**Task details:** Exactly as written, return every line of the data below apart from the pictures.

Source texts of formatted documents:
•••••
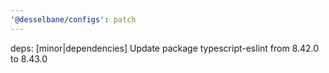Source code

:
 ```yaml
---
'@desselbane/configs': patch
---
```


deps: [minor|dependencies] Update package typescript-eslint from 8.42.0 to 8.43.0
•••••
**Your response:**
Source code

:
 ```yaml
---
'@desselbane/configs': patch
---
```


deps: [minor|dependencies] Update package typescript-eslint from 8.42.0 to 8.43.0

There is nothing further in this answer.